Keepapitchinin, the Mormon History blog » They Had Questions, Too – 1939

They Had Questions, Too – 1939

By: Ardis E. Parshall - April 17, 2009

In 1939, the Millennial Star featured a regular “Gospel Queries” column; many of the questions appear to have been submitted by non-members. Answers were provided by missionary David Sjodahl King (1917- ), son of Senator William H. King (D-Utah), and himself elected a congressman from Utah 1959-63. He served as ambassador to Madagascar 1967-69; LDS mission president to Haiti 1986-89; president of the Washington, D.C. temple 1990-93; and now as stake patriarch.

Q: How many missionaries are there in the British Isles?

A: At the present time there are 148, eleven of them lady missionaries.

Q: Is it true that Joseph Smith’s own mother never joined the Mormon Church?

A: No. Lucy Mack Smith, mother of Joseph Smith, was baptized and confirmed a member of the Church of Jesus Christ of Latter-day Saints a few days after the Church was organized.

Q: Does your church object to the term “Mormon,” which I understand is just a nickname?

A: The term ‘Mormon” has been used to designate the Church and its people since its beginning, and came from the prominent place in Church theology held by the Book of Mormon. The Church does not in any way object to the term “Mormon” so long as it is remembered that it is just a nickname. It can never become the real name of the Church, because the Church of Christ must always bear His name, as a witness that it is His Church.

Q: How much are your missionaries paid for their work in Great Britain?

A: None of the missionaries of the Church of Jesus Christ of Latter-day Saints are paid any money by the Church. Through money that they have saved themselves, or through the help of their family or other relatives or friends, they maintain themselves in their missionary labours. For as long as the Church asks them to stay – in Britain the usual period is two years – they devote themselves entirely to missionary work. when “called” by the Church they leave their work, or their school, or whatever else they may be doing and willingly give their service to preach the Gospel of Christ. When “released” from this work they go home and re-enter, if possible, into whatever they were doing before. This system of unpaid missionary work is consistent with other work done in the Church. None of the officers, such as elders, priests, bishops, deacons, etc., receive any pay for their services.

Q. How can the Latter-day Saints believe in a universal Christian apostasy in view of the following scripture? “Go ye therefore and teach all nations, … and lo, I am with you alway, even unto the end of the world.” (Matt. 28;19-20)

A: There is no inconsistency between this statement of the Saviour and the actuality of the apostasy. Just before his ascension Jesus gave His disciples these parting words of admonition. Directing them to go out into the world and preach the gospel to all nations, He added the promise that if they did this, He would be with them to the end of the world. That promise was kept. The apostles did go and preach the gospel to all nations, and the Saviour did accompany them, in spirit, to the very end.

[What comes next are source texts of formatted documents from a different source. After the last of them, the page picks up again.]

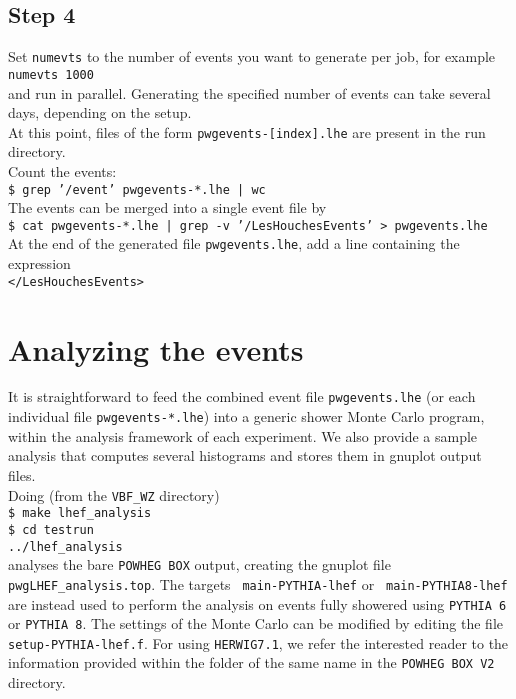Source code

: \documentclass[a4paper,11pt]{article}
\newcommand\POWHEGBOXV{{\tt POWHEG~BOX~V2}}
\begin{document}
\subsection*{Step 4}
%
Set {\tt numevts} to the number of events you want to generate per
job, for example
\\[2ex]
{\tt numevts 1000} 
\\[2ex]
and run in parallel. 
Generating the specified number of
events can take several days, depending on the setup.
\\[2ex]
At this point, files of the form {\tt pwgevents-[index].lhe} are
present in the run directory.
\\[2ex]
Count the events:
\\[2ex]
{\tt \$ grep '/event' pwgevents-*.lhe | wc}
\\[2ex]
The events can be merged into a single event file by
\\[2ex]
{\tt \$ cat pwgevents-*.lhe | grep -v '/LesHouchesEvents' >
  pwgevents.lhe}
\\[2ex]
At the end of the generated file {\tt pwgevents.lhe}, add a line containing the expression
\\[2ex]
{\tt </LesHouchesEvents>}


\section*{Analyzing the events}
%
It is straightforward to feed the combined event file {\tt pwgevents.lhe} (or each individual file {\tt pwgevents-*.lhe}) into a generic
shower Monte Carlo program, within the analysis framework of each
experiment. We also provide a sample analysis that computes several
histograms and stores them in gnuplot output files.
\\[2ex]
Doing (from the {\tt VBF\_WZ} directory)
\\[2ex]
{\tt \$ make lhef\_analysis}
\\[2ex]
{\tt \$ cd testrun}
\\[2ex]
{\tt ../lhef\_analysis}
\\[2ex]
analyses the bare {\tt POWHEG BOX} output, creating the gnuplot file
{\tt pwgLHEF\_analysis.top}. The targets {\tt
  main-PYTHIA-lhef} or {\tt
  main-PYTHIA8-lhef} are instead used to perform the analysis on events
fully showered using  {\tt PYTHIA 6} or {\tt PYTHIA 8}. The settings of
the Monte Carlo can be modified by editing the file {\tt setup-PYTHIA-lhef.f}. For using \texttt{HERWIG7.1}, we refer the interested reader to the information provided within the folder of the same name in the \POWHEGBOXV{} directory.
\end{document}
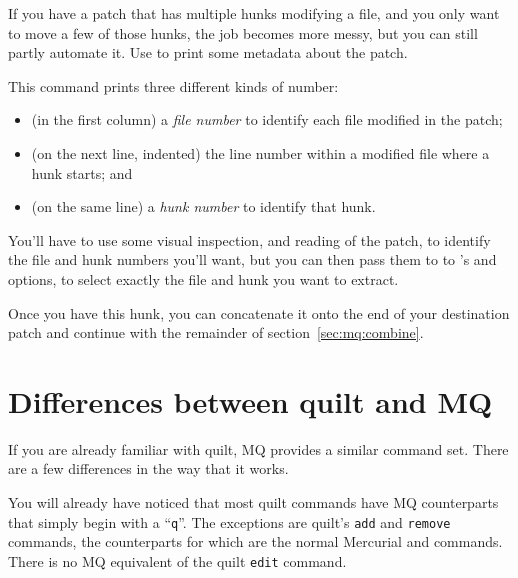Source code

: If you have a patch that has multiple hunks modifying a file, and you
only want to move a few of those hunks, the job becomes more messy,
but you can still partly automate it.  Use  to
print some metadata about the patch.

This command prints three different kinds of number:
\begin{itemize}
\item (in the first column) a \emph{file number} to identify each file
  modified in the patch;
\item (on the next line, indented) the line number within a modified
  file where a hunk starts; and
\item (on the same line) a \emph{hunk number} to identify that hunk.
\end{itemize}

You'll have to use some visual inspection, and reading of the patch,
to identify the file and hunk numbers you'll want, but you can then
pass them to to 's 
and  options, to select exactly the file
and hunk you want to extract.

Once you have this hunk, you can concatenate it onto the end of your
destination patch and continue with the remainder of
section~\ref{sec:mq:combine}.

\section{Differences between quilt and MQ}

If you are already familiar with quilt, MQ provides a similar command
set.  There are a few differences in the way that it works.

You will already have noticed that most quilt commands have MQ
counterparts that simply begin with a ``\texttt{q}''.  The exceptions
are quilt's \texttt{add} and \texttt{remove} commands, the
counterparts for which are the normal Mercurial  and
 commands.  There is no MQ equivalent of the quilt
\texttt{edit} command.

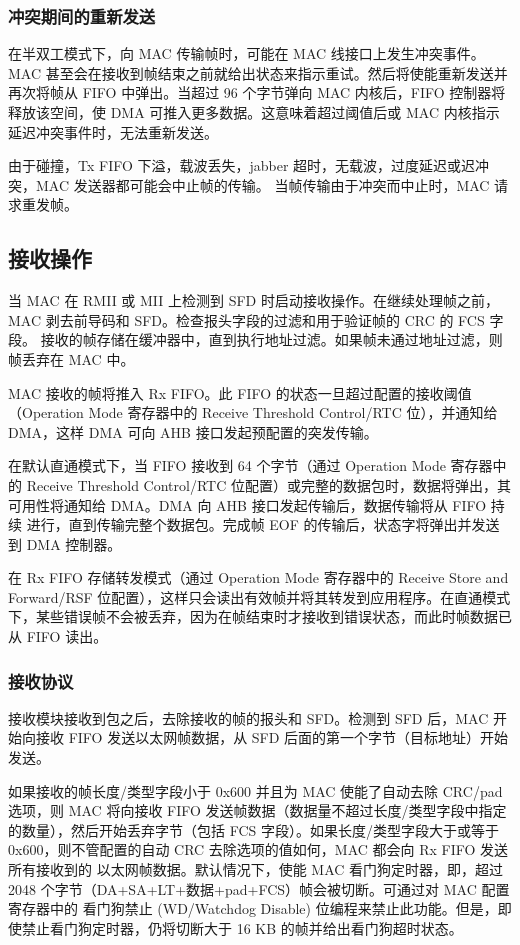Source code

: \documentclass[main\_\_CN.tex]{subfiles}
\begin{document}
\subsubsection{冲突期间的重新发送}\label{section:Retransmission During a Collision}
在半双工模式下，向 MAC 传输帧时，可能在 MAC 线接口上发生冲突事件。MAC 甚至会在接收到帧结束之前就给出状态来指示重试。然后将使能重新发送并再次将帧从 FIFO 中弹出。当超过 96 个字节弹向 MAC 内核后，FIFO 控制器将释放该空间，使 DMA 可推入更多数据。这意味着超过阈值后或 MAC 内核指示延迟冲突事件时，无法重新发送。

由于碰撞，Tx FIFO 下溢，载波丢失，jabber 超时，无载波，过度延迟或迟冲突，MAC 发送器都可能会中止帧的传输。 当帧传输由于冲突而中止时，MAC 请求重发帧。

\subsection{接收操作}
当 MAC 在 RMII 或 MII 上检测到 SFD 时启动接收操作。在继续处理帧之前，MAC 剥去前导码和 SFD。检查报头字段的过滤和用于验证帧的 CRC 的 FCS 字段。 接收的帧存储在缓冲器中，直到执行地址过滤。如果帧未通过地址过滤，则帧丢弃在 MAC 中。

MAC 接收的帧将推入 Rx FIFO。此 FIFO 的状态一旦超过配置的接收阈值（Operation Mode 寄存器中的 Receive Threshold Control/RTC 位），并通知给 DMA，这样 DMA 可向 AHB 接口发起预配置的突发传输。

在默认直通模式下，当 FIFO 接收到 64 个字节（通过 Operation Mode 寄存器中的 Receive Threshold Control/RTC 位配置）或完整的数据包时，数据将弹出，其可用性将通知给 DMA。DMA 向 AHB 接口发起传输后，数据传输将从 FIFO 持续 进行，直到传输完整个数据包。完成帧 EOF 的传输后，状态字将弹出并发送到 DMA 控制器。

在 Rx FIFO 存储转发模式（通过 Operation Mode 寄存器中的 Receive Store and Forward/RSF 位配置），这样只会读出有效帧并将其转发到应用程序。在直通模式下，某些错误帧不会被丢弃，因为在帧结束时才接收到错误状态，而此时帧数据已从 FIFO 读出。

\subsubsection{接收协议}
接收模块接收到包之后，去除接收的帧的报头和 SFD。检测到 SFD 后，MAC 开始向接收 FIFO 发送以太网帧数据，从 SFD 后面的第一个字节（目标地址）开始发送。

如果接收的帧长度/类型字段小于 0x600 并且为 MAC 使能了自动去除 CRC/pad 选项，则 MAC 将向接收 FIFO 发送帧数据（数据量不超过长度/类型字段中指定的数量），然后开始丢弃字节（包括 FCS 字段）。如果长度/类型字段大于或等于 0x600，则不管配置的自动 CRC 去除选项的值如何，MAC 都会向 Rx FIFO 发送所有接收到的 以太网帧数据。默认情况下，使能 MAC 看门狗定时器，即，超过 2048 个字节（DA+SA+LT+数据+pad+FCS）帧会被切断。可通过对 MAC 配置寄存器中的 看门狗禁止 (WD/Watchdog Disable) 位编程来禁止此功能。但是，即使禁止看门狗定时器，仍将切断大于 16 KB 的帧并给出看门狗超时状态。
\end{document}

Ten of the eleven apostles assembled on the mount when that promise was made, died a martyr’s death while fighting for the cause they loved so dearly. But surely this passage cannot be interpreted to mean that the Saviour promised to be with the successors to the apostles regardless of how unworthy they might be. Every blessing given by God to man has at least one condition: he must be worthy to receive it.

Q: Your magazine stated recently that you have 150 missionaries in Great Britain. Why don’t you keep them in America? Are not they just as much needed there?

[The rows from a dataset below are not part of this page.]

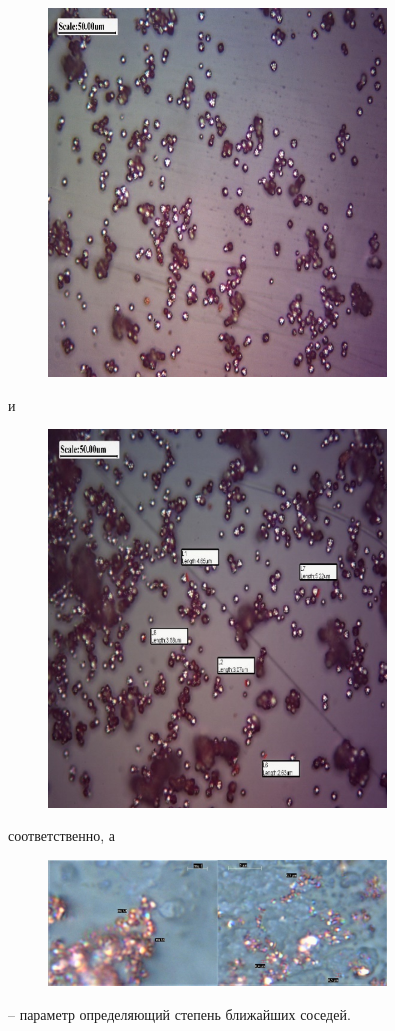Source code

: \begin{figure}[H]
	\centering
	\includegraphics[width=0.8\textwidth]{assets/17}
	\caption*{}
\end{figure} и
\begin{figure}[H]
	\centering
	\includegraphics[width=0.8\textwidth]{assets/18}
	\caption*{}
\end{figure}соответственно, а
\begin{figure}[H]
	\centering
	\includegraphics[width=0.8\textwidth]{assets/22}
	\caption*{}
\end{figure} -- параметр определяющий степень
ближайших соседей.

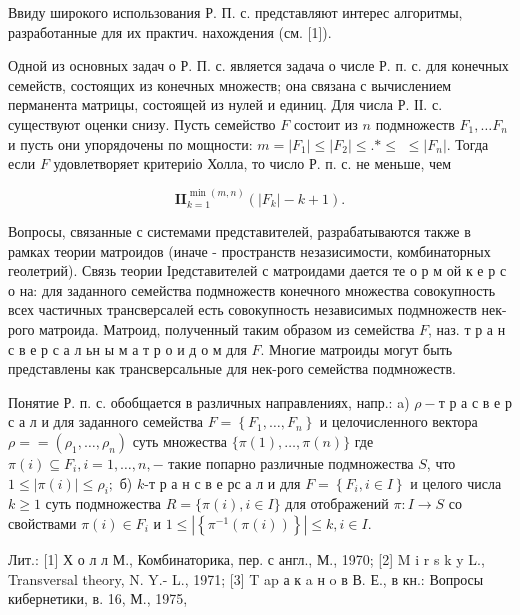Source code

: \documentclass[10pt]{article}
\begin{document}
Ввиду широкого использования Р. П. с. представляют интерес алгоритмы, разработанные для их практич. нахождения (см. [1]).



Одной из основных задач о Р. П. с. является задача о числе Р. п. с. для конечных семейств, состоящих из конечных множеств; она связана с вычислением перманента матрицы, состоящей из нулей и единиц. Для числа Р. ІІ. с. существуют оценки снизу. Пусть семейство $F$ состоит из $n$ подмножеств $F_{1}, \ldots F_{n}$ и пусть они упорядочены по мощности: $m=\left|F_{1}\right| \leqslant\left|F_{2}\right| \leqslant . * \leqslant$ $\leqslant\left|F_{n}\right|$. Тогда если $F$ удовлетворяет критериіо Холла, то число Р. п. с. не меньше, чем



\[

\mathbf{I I}_{k=1}^{\min (m, n)}\left(\left|F_{k}\right|-k+1\right) .

\]



Вопросы, связанные с системами представителей, разрабатываются также в рамках теории матроидов (иначе - пространств незазисимости, комбинаторных геолетрий). Связь теории Іредставителей с матроидами дается те о р м ой к е р с о на: для заданного семейства подмножеств конечного множества совокупность всех частичных трансверсалей есть совокупность независимых подмножеств нек-рого матроида. Матроид, полученный таким образом из семейства $F$, наз. т р а н с в е р с а л ьн ы м а т р о и д о м для $F$. Многие матроиды могут быть представлены как трансверсальные для нек-рого семейства подмножеств.



Понятие Р. п. с. обобщается в различных направлениях, напр.: a) $\rho-т$ р а с в е р с а л и для заданного семейства $F=\left\{F_{1}, \ldots, F_{n}\right\}$ и целочисленного вектора $\rho==\left(\rho_{1}, \ldots, \rho_{n}\right)$ суть множества $\{\pi(1), \ldots, \pi(n)\}$ где $\pi(i) \subseteq F_{i}, i=1, \ldots, n,-$ такие попарно различные подмножества $S$, что $1 \leqslant|\pi(i)| \leqslant \rho_{i} ;$ б) $k$-т р а н с в е рс а л и для $F=\left\{F_{i}, i \in I\right\}$ и целого числа $k \geqslant 1$ суть подмножества $R=\{\pi(i), i \in I\}$ для отображений $\pi: I \rightarrow S$ со свойствами $\pi(i) \in F_{i}$ и $1 \leqslant\left|\left\{\pi^{-1}(\pi(i))\right\}\right| \leqslant k, i \in I$.



Лит.: [1] Х о л л М., Комбинаторика, пер. с англ., М., 1970; [2] M i r s k y L., Transversal theory, N. Y.- L., 1971; [3] T ap а к a н o в В. Е., в кн.: Вопросы кибернетики, в. 16, М., 1975,
\end{document}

A: there are many more missionaries in America than here, because there ism ore territory to cover. Every state in the United States has missionaries working within its borders. Missionary labour is carried out even among the non-Mormons in Utah, by means of local organizations.

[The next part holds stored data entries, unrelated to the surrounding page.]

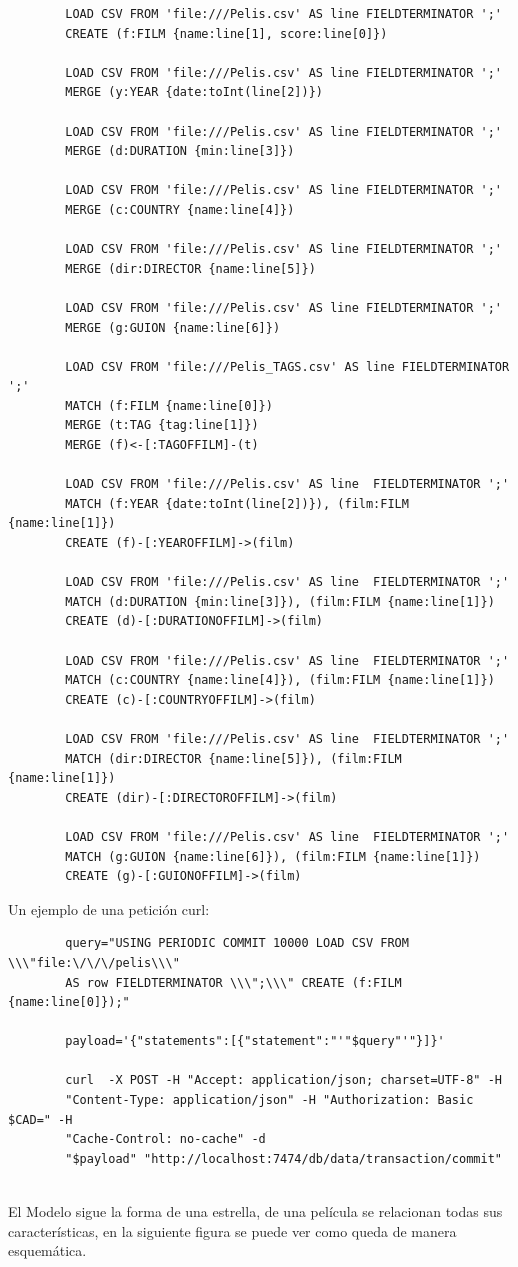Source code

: \documentclass[12pt,a4paper]{article}
\begin{document}
		\begin{verbatim}
		LOAD CSV FROM 'file:///Pelis.csv' AS line FIELDTERMINATOR ';' 
		CREATE (f:FILM {name:line[1], score:line[0]})
		
		LOAD CSV FROM 'file:///Pelis.csv' AS line FIELDTERMINATOR ';' 
		MERGE (y:YEAR {date:toInt(line[2])})
		
		LOAD CSV FROM 'file:///Pelis.csv' AS line FIELDTERMINATOR ';' 
		MERGE (d:DURATION {min:line[3]})
		
		LOAD CSV FROM 'file:///Pelis.csv' AS line FIELDTERMINATOR ';' 
		MERGE (c:COUNTRY {name:line[4]})
		
		LOAD CSV FROM 'file:///Pelis.csv' AS line FIELDTERMINATOR ';' 
		MERGE (dir:DIRECTOR {name:line[5]})
		
		LOAD CSV FROM 'file:///Pelis.csv' AS line FIELDTERMINATOR ';' 
		MERGE (g:GUION {name:line[6]})
		
		LOAD CSV FROM 'file:///Pelis_TAGS.csv' AS line FIELDTERMINATOR ';' 
		MATCH (f:FILM {name:line[0]})
		MERGE (t:TAG {tag:line[1]})
		MERGE (f)<-[:TAGOFFILM]-(t)
		
		LOAD CSV FROM 'file:///Pelis.csv' AS line  FIELDTERMINATOR ';' 
		MATCH (f:YEAR {date:toInt(line[2])}), (film:FILM {name:line[1]})
		CREATE (f)-[:YEAROFFILM]->(film)
		
		LOAD CSV FROM 'file:///Pelis.csv' AS line  FIELDTERMINATOR ';' 
		MATCH (d:DURATION {min:line[3]}), (film:FILM {name:line[1]})
		CREATE (d)-[:DURATIONOFFILM]->(film)
		
		LOAD CSV FROM 'file:///Pelis.csv' AS line  FIELDTERMINATOR ';' 
		MATCH (c:COUNTRY {name:line[4]}), (film:FILM {name:line[1]})
		CREATE (c)-[:COUNTRYOFFILM]->(film)
		
		LOAD CSV FROM 'file:///Pelis.csv' AS line  FIELDTERMINATOR ';' 
		MATCH (dir:DIRECTOR {name:line[5]}), (film:FILM {name:line[1]})
		CREATE (dir)-[:DIRECTOROFFILM]->(film)
		
		LOAD CSV FROM 'file:///Pelis.csv' AS line  FIELDTERMINATOR ';' 
		MATCH (g:GUION {name:line[6]}), (film:FILM {name:line[1]})
		CREATE (g)-[:GUIONOFFILM]->(film)
		\end{verbatim}
		
		
		Un ejemplo de una petición curl:
		
		\begin{verbatim}
		query="USING PERIODIC COMMIT 10000 LOAD CSV FROM \\\"file:\/\/\/pelis\\\" 
		AS row FIELDTERMINATOR \\\";\\\" CREATE (f:FILM {name:line[0]});"
		
		payload='{"statements":[{"statement":"'"$query"'"}]}'
		
		curl  -X POST -H "Accept: application/json; charset=UTF-8" -H 
		"Content-Type: application/json" -H "Authorization: Basic $CAD=" -H 
		"Cache-Control: no-cache" -d 
		"$payload" "http://localhost:7474/db/data/transaction/commit"
		
		\end{verbatim}
		\clearpage
		El Modelo sigue la forma de una estrella, de una película se relacionan todas sus características, en la siguiente figura se puede ver como queda de manera esquemática.
		
\end{document}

Q: Is it true that a person has to be a Mormon to live in Salt Lake City?

A: No. It is believed by many that Salt Lake City is the “City of Mormons,” but this is only partly correct. it is true that the city was founded and built up by Mormons, and that it is the present location of the Church Headquarters, but Mormons are not by any means the only religious group there. From the very first they have welcomed in other churches, often giving them land grants on which to build their chapels, and today there are found the buildings of nearly every Christian sect which has a following in America. Only 40 per cent of the people of Salt Lake City are Mormons, and 60 per cent of the State of Utah are Mormons.

Q: What possible good can you do towards the preaching of Christianity by indulging in athletics?

A: The Church believes its message of Christianity restored is important enough to justify the use of any honourable means available to call attention to its work. if, by watching a team of Mormon missionaries play a game, a person comes away feeling that at least Mormons are healthy and good sportsmen, he has seen one of the good results of Mormon teaching. Believing that the “abundant life” of Christianity must consider the physical, as well as the mental and spiritual, Latter-day Saints have definite laws for physical welfare along with the other two. Athletics help to show that the physical laws of Mormonism bring results when applied.

Q: When the Bible says that all men must be baptized, why do you wait until a child is eight years old, with the chance that he may die before that time?

A: The doctrine of infant baptism was unheard of until the third century A.D., and is purely a human innovation. The Saviour taught that baptism was for the remission of sins. (See mark 1:4; Matt. 3:6; Acts 22:16). It was to be administered only to those who had exercised faith and accepted the gospel. There were no exceptions to this rule. When Philip was preaching to the inhabitants of Samaria, it was only after they had expressed a belief in his message that they could be baptized. (Acts 8:12). The situation was identical when the eunuch asked for admission into Christ’s kingdom. (Acts 8:37-39). there is not one instance of baptism in the whole Bible where it is not said, or implied, that the recipient had accepted the gospel and repented of his sins.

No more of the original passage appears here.